We then compared the precision levels along the fatigue continuum, defined by item parameters of the PROMIS FIB, among three short-forms and CAT by using the error functions, converted by scale information function. Details of short-form construction and CAT platform are described in the next sections. An information function (IF) is the reciprocal of the standard error function. It indicates the maximum accuracy with which a patient’s fatigue level is estimated at different points along the fatigue continuum, which varies depending on the location on the fatigue continuum.4547 High information functions correspond to high precision of the fatigue estimates (i.e., low error) and vice versa. We anticipated that these three short-forms would demonstrate different levels of precisions along the continuum: one more precise for people with moderate fatigue (middle of the fatigue continuum), another more precise for people with severe fatigue, and the other for people with mild fatigue. Yet, CAT was expected to show better precision than all short-forms.
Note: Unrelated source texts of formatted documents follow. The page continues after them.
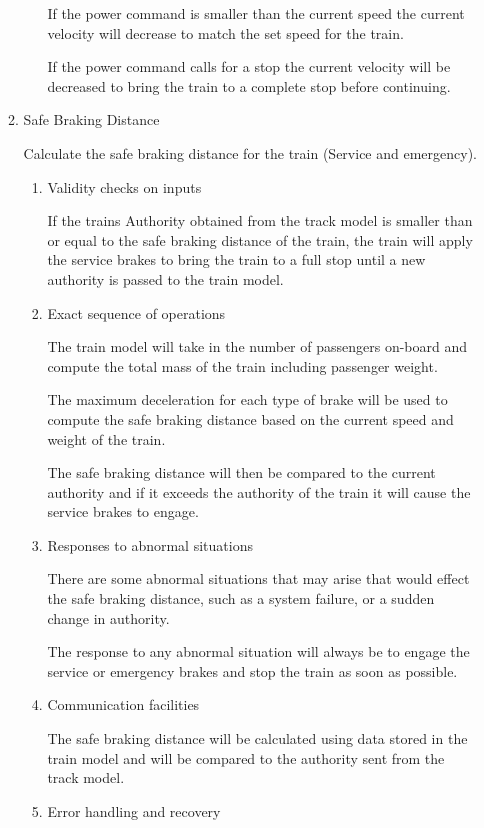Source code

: \documentclass[11pt]{article}
\begin{document}
\begin{enumerate}
\begin{enumerate}
\begin{enumerate}
If the power command is smaller than the current speed the current velocity will decrease to match the set speed for the train.

If the power command calls for a stop the current velocity will be decreased to bring the train to a complete stop before continuing.
\end{enumerate}

\item Safe Braking Distance
\label{sec-3-1-4-1-3}

Calculate the safe braking distance for the train (Service and emergency). 
\begin{enumerate}
\item Validity checks on inputs
\label{sec-3-1-4-1-3-1}

If the trains Authority obtained from the track model is smaller than or equal to the safe braking distance of the train, the train will apply the service brakes to bring the train to a full stop until a new authority is passed to the train model.
\item Exact sequence of operations
\label{sec-3-1-4-1-3-2}

The train model will take in the number of passengers on-board and compute the total mass of the train including passenger weight. 

The maximum deceleration for each type of brake will be used to compute the safe braking distance based on the current speed and weight of the train.

The safe braking distance will then be compared to the current authority and if it exceeds the authority of the train it will cause the service brakes to engage. 
\item Responses to abnormal situations
\label{sec-3-1-4-1-3-3}

There are some abnormal situations that may arise that would effect the safe braking distance, such as a system failure, or a sudden change in authority. 

The response to any abnormal situation will always be to engage the service or emergency brakes and stop the train as soon as possible. 
\item Communication facilities
\label{sec-3-1-4-1-3-4}

The safe braking distance will be calculated using data stored in the train model and will be compared to the authority sent from the track model.
\item Error handling and recovery
\label{sec-3-1-4-1-3-5}


\end{enumerate}
\end{enumerate}
\end{enumerate}
\end{document}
Construction of a Fatigue Short-Form

There are many methods available to construct short-forms. For this paper, three short-forms were constructed for illustration purposes. The first short-form was content-oriented, in which seven items were selected by multidisciplinary panels of clinical experts (including physicians, nurses, pharmacists, and psychologists). Details of this effort are reported in Garcia et al.48 The other two short-forms were created purely from a measurement perspective, regardless of content, by using item parameter threshold values obtained from IRT estimation. The “high-end” short-form consists of seven items, which had the highest calibrations on the fatigue continuum (i.e., items reflecting the most severe fatigue) and were not part of the content-oriented short form. This short-form was constructed for use with people with more severe fatigue. The “low-end” short-form was composed of seven items with the lowest calibrations on the fatigue continuum (i.e., items reflecting less fatigue) in order to capture people with mild fatigue. For comparison purposes, all three short-forms consist of seven items.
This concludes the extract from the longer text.